(Exercise materials begins)
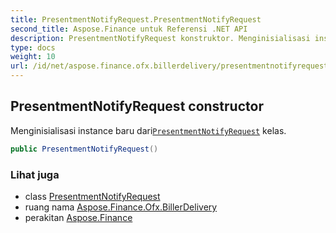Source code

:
 ```yaml
---
title: PresentmentNotifyRequest.PresentmentNotifyRequest
second_title: Aspose.Finance untuk Referensi .NET API
description: PresentmentNotifyRequest konstruktor. Menginisialisasi instance baru dariPresentmentNotifyRequest kelas.
type: docs
weight: 10
url: /id/net/aspose.finance.ofx.billerdelivery/presentmentnotifyrequest/presentmentnotifyrequest/
---
```

## PresentmentNotifyRequest constructor

Menginisialisasi instance baru dari[`PresentmentNotifyRequest`](../) kelas.

```csharp
public PresentmentNotifyRequest()
```

### Lihat juga

* class [PresentmentNotifyRequest](../)
* ruang nama [Aspose.Finance.Ofx.BillerDelivery](../../presentmentnotifyrequest/)
* perakitan [Aspose.Finance](../../../)



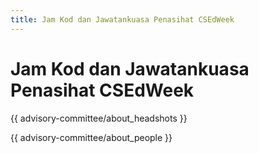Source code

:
 ```yaml
---
title: Jam Kod dan Jawatankuasa Penasihat CSEdWeek
---
```


# Jam Kod dan Jawatankuasa Penasihat CSEdWeek

{{ advisory-committee/about_headshots }}

{{ advisory-committee/about_people }}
(Exercise materials ends)
» **Your objective**
If pictures are present, they are dropped, and the entries above are written out word for word.

» **Output for this task**
Source code

:
 ```yaml
---
title: PresentmentNotifyRequest.PresentmentNotifyRequest
second_title: Aspose.Finance untuk Referensi .NET API
description: PresentmentNotifyRequest konstruktor. Menginisialisasi instance baru dariPresentmentNotifyRequest kelas.
type: docs
weight: 10
url: /id/net/aspose.finance.ofx.billerdelivery/presentmentnotifyrequest/presentmentnotifyrequest/
---
```

## PresentmentNotifyRequest constructor

Menginisialisasi instance baru dari[`PresentmentNotifyRequest`](../) kelas.

```csharp
public PresentmentNotifyRequest()
```

### Lihat juga

* class [PresentmentNotifyRequest](../)
* ruang nama [Aspose.Finance.Ofx.BillerDelivery](../../presentmentnotifyrequest/)
* perakitan [Aspose.Finance](../../../)



Source code

:
 ```yaml
---
title: Jam Kod dan Jawatankuasa Penasihat CSEdWeek
---
```


# Jam Kod dan Jawatankuasa Penasihat CSEdWeek

{{ advisory-committee/about_headshots }}

{{ advisory-committee/about_people }}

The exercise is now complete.